Report each line of the entries that includes "some" by copying it.

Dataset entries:
== Segment start ==

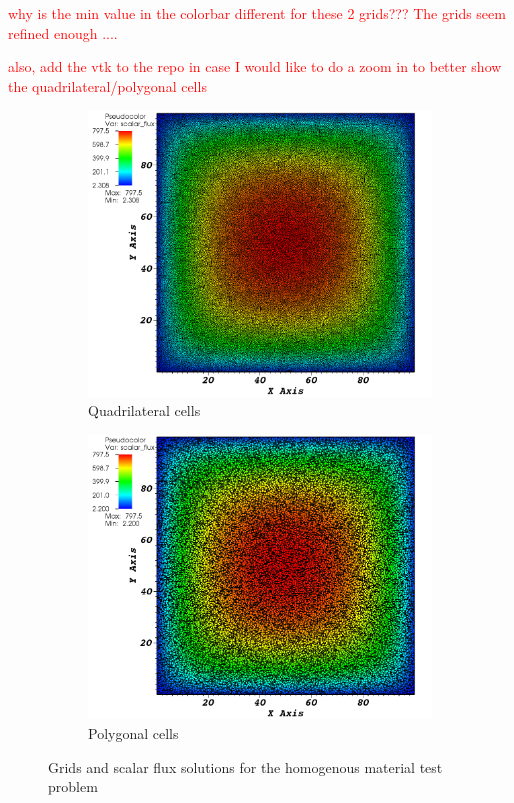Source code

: \textcolor{red}{why is the min value in the colorbar different for these 2 grids??? The grids seem refined enough ....}

\textcolor{red}{also, add the vtk to the repo in case I would like to do a zoom in to better show the quadrilateral/polygonal cells}
%
\begin{figure}[!htbp]
  \centering
  \begin{subfigure}{0.75\textwidth}
    \centering
    \includegraphics[width=\textwidth]{big_homog_quad_crop}
    \caption{Quadrilateral cells}
  \end{subfigure}
  \begin{subfigure}{0.75\textwidth}
    \centering
    \includegraphics[width=\textwidth]{big_homog_poly_crop}
    \caption{Polygonal cells}
  \end{subfigure}
  \caption{Grids and scalar flux solutions for the homogenous material test problem}
  \label{homog_test}
\end{figure}
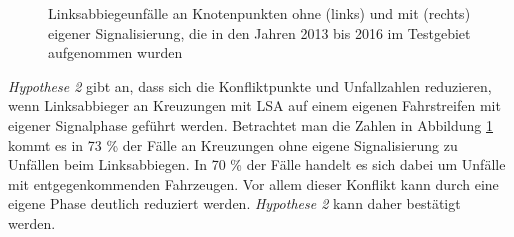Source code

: \begin{savenotes}
	\begin{figure} [H]
		\caption[Linksabbiegeunfälle an Knotenpunkten ohne (links) und mit (rechts) eigener Signalisierung, die in den Jahren 2013 bis 2016 im Testgebiet aufgenommen wurden]{Linksabbiegeunfälle an Knotenpunkten ohne (links) und mit (rechts) eigener Signalisierung, die in den Jahren 2013 bis 2016 im Testgebiet aufgenommen wurden}\label{fig:Unfaelle_Signalphasen} 
	\end{figure}
\end{savenotes}

\textit{Hypothese 2} gibt an, dass sich die Konfliktpunkte und Unfallzahlen reduzieren, wenn Linksabbieger an Kreuzungen mit \ac{LSA} auf einem eigenen Fahrstreifen mit eigener Signalphase geführt werden. Betrachtet man die Zahlen in Abbildung \ref{fig:Unfaelle_Signalphasen} kommt es in 73 \% der Fälle an Kreuzungen ohne eigene Signalisierung zu Unfällen beim Linksabbiegen. In 70 \%  der Fälle handelt es sich dabei um Unfälle mit entgegenkommenden Fahrzeugen. Vor allem dieser Konflikt kann durch eine eigene Phase deutlich reduziert werden. \textit{Hypothese 2} kann daher bestätigt werden.

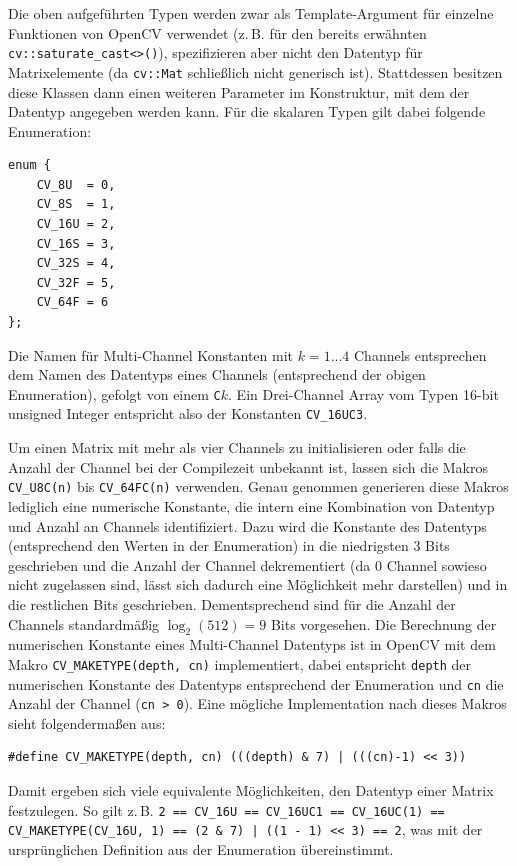\documentclass{whswinvcbook}
\begin{document}
Die oben aufgeführten Typen werden zwar als Template-Argument für einzelne Funktionen von OpenCV verwendet (z.\,B. für den bereits erwähnten \texttt{cv::saturate\_cast<>()}), spezifizieren aber nicht den Datentyp für Matrixelemente (da \texttt{cv::Mat} schließlich nicht generisch ist). Stattdessen besitzen diese Klassen dann einen weiteren Parameter im Konstruktur, mit dem der Datentyp angegeben werden kann. Für die skalaren Typen gilt dabei folgende Enumeration:
\begin{lstlisting}[numbers=none,frame=none]
enum {
    CV_8U  = 0,
    CV_8S  = 1,
    CV_16U = 2,
    CV_16S = 3,
    CV_32S = 4,
    CV_32F = 5,
    CV_64F = 6
};
\end{lstlisting}
Die Namen für Multi-Channel Konstanten mit $k=1\dots4$ Channels entsprechen dem Namen des Datentyps eines Channels (entsprechend der obigen Enumeration), gefolgt von einem \texttt{C}$k$. Ein Drei-Channel Array vom Typen 16-bit unsigned Integer entspricht also der Konstanten \texttt{CV\_16UC3}.

Um einen Matrix mit mehr als vier Channels zu initialisieren oder falls die Anzahl der Channel bei der Compilezeit unbekannt ist, lassen sich die Makros \texttt{CV\_U8C(n)} bis \texttt{CV\_64FC(n)} verwenden. Genau genommen generieren diese Makros lediglich eine numerische Konstante, die intern eine Kombination von Datentyp und Anzahl an Channels identifiziert. Dazu wird die Konstante des Datentyps (entsprechend den Werten in der Enumeration) in die niedrigsten 3 Bits geschrieben und die Anzahl der Channel dekrementiert (da $0$ Channel sowieso nicht zugelassen sind, lässt sich dadurch eine Möglichkeit mehr darstellen) und in die restlichen Bits geschrieben. Dementsprechend sind für die Anzahl der Channels standardmäßig $\log_2(512)=9$ Bits vorgesehen. Die Berechnung der numerischen Konstante eines Multi-Channel Datentyps ist in OpenCV mit dem Makro \texttt{CV\_MAKETYPE(depth, cn)} implementiert, dabei entspricht \texttt{depth} der numerischen Konstante des Datentyps entsprechend der Enumeration und \texttt{cn} die Anzahl der Channel (\texttt{cn > 0}). Eine mögliche Implementation nach \cite{opencv4} dieses Makros sieht folgendermaßen aus:
\begin{lstlisting}[numbers=none,frame=none]
#define CV_MAKETYPE(depth, cn) (((depth) & 7) | (((cn)-1) << 3))
\end{lstlisting}
Damit ergeben sich viele equivalente Möglichkeiten, den Datentyp einer Matrix festzulegen. So gilt z.\,B. \texttt{2 == CV\_16U == CV\_16UC1 == CV\_16UC(1) == CV\_MAKETYPE(CV\_16U, 1) == (2 \& 7) | ((1 - 1) << 3) == 2}, was mit der ursprünglichen Definition aus der Enumeration übereinstimmt.
\end{document}
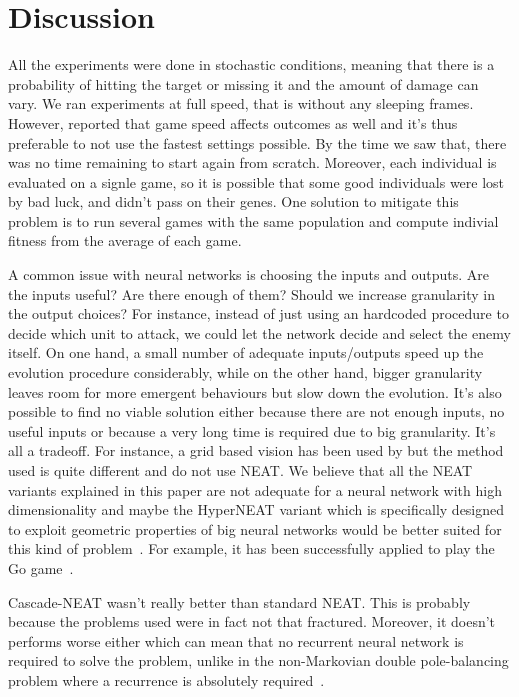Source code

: \section{Discussion}\label{section:discussion}

All the experiments were done in stochastic conditions, meaning that
there is a probability of hitting the target or missing it and the
amount of damage can vary.  We ran experiments at full speed, that is
without any sleeping frames.  However, \citet{Liu14EffectiveMicro}
reported that game speed affects outcomes as well and it's thus
preferable to not use the fastest settings possible.  By the time we
saw that, there was no time remaining to start again from scratch.
Moreover, each individual is evaluated on a signle game, so it is possible
that some good individuals were lost by bad luck, and didn't pass on
their genes. One solution to mitigate this problem is to run
several games with the same population and compute indivial fitness
from the average of each game.

A common issue with neural networks is choosing the inputs and
outputs. Are the inputs useful? Are there enough of them? Should we
increase granularity in the output choices? For instance, instead of
just using an hardcoded procedure to decide which unit to attack, we
could let the network decide and select the enemy itself. On one hand,
a small number of adequate inputs/outputs speed up the evolution
procedure considerably, while on the other hand, bigger granularity
leaves room for more emergent behaviours but slow down the
evolution. It's also possible to find no viable solution either
because there are not enough inputs, no useful inputs or because a
very long time is required due to big granularity. It's all a
tradeoff.  For instance, a grid based vision has been used by
\citet{Shantia11ConnectionistSC} but the method used is quite
different and do not use NEAT. We believe that all the NEAT variants
explained in this paper are not adequate for a neural network with
high dimensionality and maybe the HyperNEAT variant which is
specifically designed to exploit geometric properties of big neural
networks would be better suited for this kind of
problem~\cite{Stanley09HyperNEAT, Gauci10TopographicRegularities}. For
example, it has been successfully applied to play the Go
game~\cite{Gauci10Go}.

Cascade-NEAT wasn't really better than standard NEAT.  This is
probably because the problems used were in fact not that fractured.
Moreover, it doesn't performs worse either which can mean that no
recurrent neural network is required to solve the problem, unlike in
the non-Markovian double pole-balancing problem where a recurrence is
absolutely required~\cite{Kohl09FracturedProblems}.

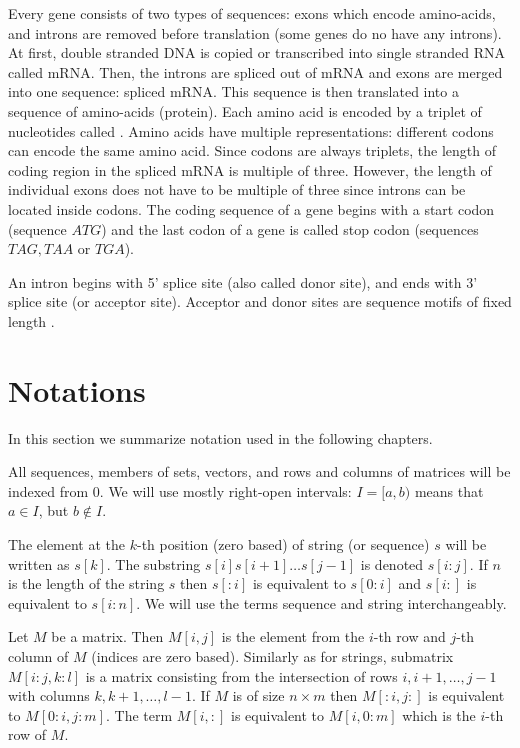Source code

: Every gene consists of two types of
sequences: exons which encode amino-acids, and introns are removed
before translation (some genes do no have any introns). At first,
double stranded DNA is copied or transcribed into single stranded RNA called
mRNA. Then, the introns are spliced out of mRNA and exons are merged into one
sequence: spliced mRNA. This sequence is then translated into a sequence of
amino-acids (protein). Each amino acid is encoded by a triplet of nucleotides
called . Amino acids have multiple representations: different
codons can encode the same amino acid. Since codons are always triplets, the length
of coding region in the  spliced mRNA is multiple of three. However, the length
of individual exons does not
have to be multiple of three since introns can be located inside codons.  The
coding sequence of a gene begins with a start codon (sequence $ATG$) and the
last codon of a gene is called stop codon (sequences $TAG,TAA$ or $TGA$).

An intron begins with 5' splice site (also called donor site),  and ends with
3' splice site (or acceptor site).  Acceptor and donor sites are sequence motifs
of fixed length \cite{Pairagon2009,UnderstandingBioinformatics}.


\section{Notations}

In this section we summarize notation used in the following
chapters.

All sequences, members of sets, vectors, and rows and columns of matrices will be indexed from $0$. We will use mostly
right-open intervals: $I=[a,b)$ means that $a\in I$, but $b\notin I$. 

The element at the $k$-th position (zero based) of string (or sequence) $s$
will be written as $s[k]$. The substring $s[i]s[i+1]\dots s[j-1]$ 
is denoted $s[i:j]$.  If $n$
is the length of the string $s$ then $s[:i]$ is equivalent to $s[0:i]$ and $s[i:]$
is equivalent to $s[i:n]$.  We will use the terms sequence and string
interchangeably.

Let $M$ be a matrix. Then $M[i,j]$ is the element from the $i$-th row and
$j$-th column of $M$ (indices are zero based). Similarly as for strings,
submatrix $M[i:j,k:l]$ is a matrix consisting from the intersection of rows
$i,i+1,\dots, j-1$ with columns $k,k+1,\dots,l-1$. If $M$ is of
size $n\times m$ then $M[:i,j:]$ is equivalent to $M[0:i,j:m]$.  The term
$M[i,:]$ is equivalent to $M[i,0:m]$ which is the $i$-th row of $M$.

== Segment end ==

_Task result_:
that some good individuals were lost by bad luck, and didn't pass on
before translation (some genes do no have any introns). At first,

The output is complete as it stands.